La priorité du gouvernement n’est pas de sauver des vies humaines, mais uniquement de protéger les intérêts matériels de la classe dirigeante. Il s’agit de transformer l’école en une gigantesque « garderie nationale », de façon à renvoyer les parents au travail. La bourgeoisie a besoin de relancer sa machine à profit : voilà tout. Peu lui importe que les enfants – et leurs parents – soient contaminés, au passage.

Mobilisation générale !

Face au manque de moyens pour assurer la sécurité sanitaire, le retour à l’école au mois de septembre serait l’option la plus raisonnable. Mais même alors, cela suppose une politique sérieuse de production de masques, de tests – et l’embauche massive de personnels et d’enseignants. On est bien loin des priorités du gouvernement.

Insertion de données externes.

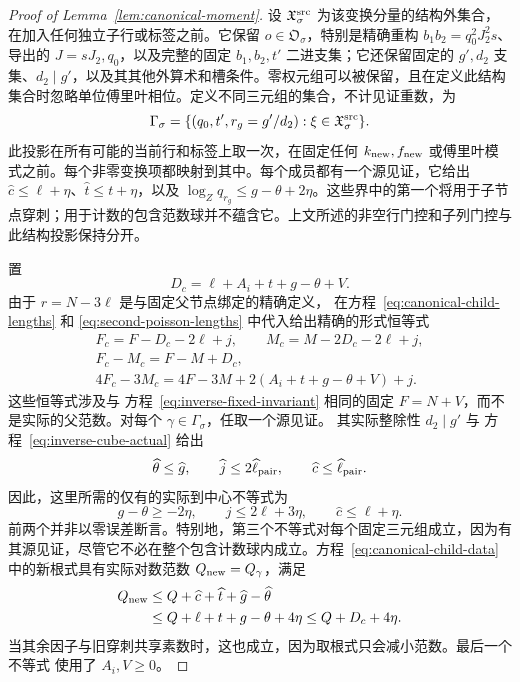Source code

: \documentclass[11pt,a4paper]{article}
\numberwithin{equation}{section}
\numberwithin{figure}{section}
\theoremstyle{definition}
\theoremstyle{remark}
\begin{document}
\begin{proof}[Proof of Lemma~\ref{lem:canonical-moment}]
设 \(\mathfrak X_\sigma^{\rm src}\) 为该变换分量的结构外集合，在加入任何独立子行或标签之前。它保留
\(o\in\mathfrak O_\sigma\)，特别是精确重构
\(b_1b_2=q_0^2J_2^2s\)、导出的 \(J=sJ_2,q_0\)，以及完整的固定
\(b_1,b_2,t'\) 二进支集；它还保留固定的
\(g',d_2\) 支集、\(d_2\mid g'\)，以及其其他外算术和槽条件。零权元组可以被保留，且在定义此结构集合时忽略单位傅里叶相位。定义不同三元组的集合，不计见证重数，为
\begin{equation}\label{eq:inverse-source-triples}
 \Gamma_\sigma=
 \{(q_0,t',r_g=g'/d_2):\xi\in\mathfrak X_\sigma^{\rm src}\}.
\end{equation}
此投影在所有可能的当前行和标签上取一次，在固定任何 \(k_{\rm new},f_{\rm new}\) 或傅里叶模式之前。每个非零变换项都映射到其中。每个成员都有一个源见证，它给出
\(\widehat c\le\ell+\eta\)、\(\widehat t\le t+\eta\)，以及
\(\log_Zq_{r_g}\le g-\theta+2\eta\)。这些界中的第一个将用于子节点穿刺；用于计数的包含范数球并不蕴含它。上文所述的非空行门控和子列门控与此结构投影保持分开。

置
\[
 D_c=\ell+A_i+t+g-\theta+V.
\]
由于 \(r=N-3\ell\) 是与固定父节点绑定的精确定义，
在方程~\eqref{eq:canonical-child-lengths} 和
\eqref{eq:second-poisson-lengths} 中代入给出精确的形式恒等式
\begin{equation}\label{eq:canonical-transition}
 \begin{gathered}
 F_c=F-D_c-2\ell+j,\qquad M_c=M-2D_c-2\ell+j,\\
 F_c-M_c=F-M+D_c,\\
 4F_c-3M_c=4F-3M+2(A_i+t+g-\theta+V)+j.
 \end{gathered}
\end{equation}
这些恒等式涉及与
方程~\eqref{eq:inverse-fixed-invariant} 相同的固定 \(F=N+V\)，而不是实际的父范数。对每个 \(\gamma\in\Gamma_\sigma\)，任取一个源见证。
其实际整除性 \(d_2\mid g'\) 与
方程~\eqref{eq:inverse-cube-actual} 给出
\[
 \widehat\theta\le\widehat g,\qquad
 \widehat j\le2\widehat\ell_{\rm pair},\qquad
 \widehat c\le\widehat\ell_{\rm pair}.
\]
因此，这里所需的仅有的实际到中心不等式为
\begin{equation}\label{eq:inverse-center-inequalities}
 g-\theta\ge-2\eta,\qquad j\le2\ell+3\eta,\qquad
 \widehat c\le\ell+\eta.
\end{equation}
前两个并非以零误差断言。特别地，第三个不等式对每个固定三元组成立，因为有其源见证，尽管它不必在整个包含计数球内成立。方程~\eqref{eq:canonical-child-data} 中的新根式具有实际对数范数 \(Q_{\rm new}=Q_\gamma\)，满足
\begin{equation}\label{eq:inverse-new-puncture}
 \begin{split}
 Q_{\rm new}&\le Q+\widehat c+\widehat t+\widehat g-\widehat\theta\\
 &\le Q+\ell+t+g-\theta+4\eta\le Q+D_c+4\eta.
 \end{split}
\end{equation}
当其余因子与旧穿刺共享素数时，这也成立，因为取根式只会减小范数。最后一个不等式
使用了 \(A_i,V\ge0\)。


\end{proof}
\end{document}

Les syndicats de l’Education nationale ne peuvent se contenter d’exiger des « garanties » qui, de toute évidence, ne seront pas réunies le 11 mai. En conséquence, ils doivent préparer la grève des personnels. Celle-ci doit avoir pour complément un boycott de la reprise des cours par les familles et les élèves. Les fédérations de parents d’élèves doivent se mobiliser dans ce sens. Et cette action doit s’inscrire dans une mobilisation interprofessionnelle, sur la base d’un programme offensif.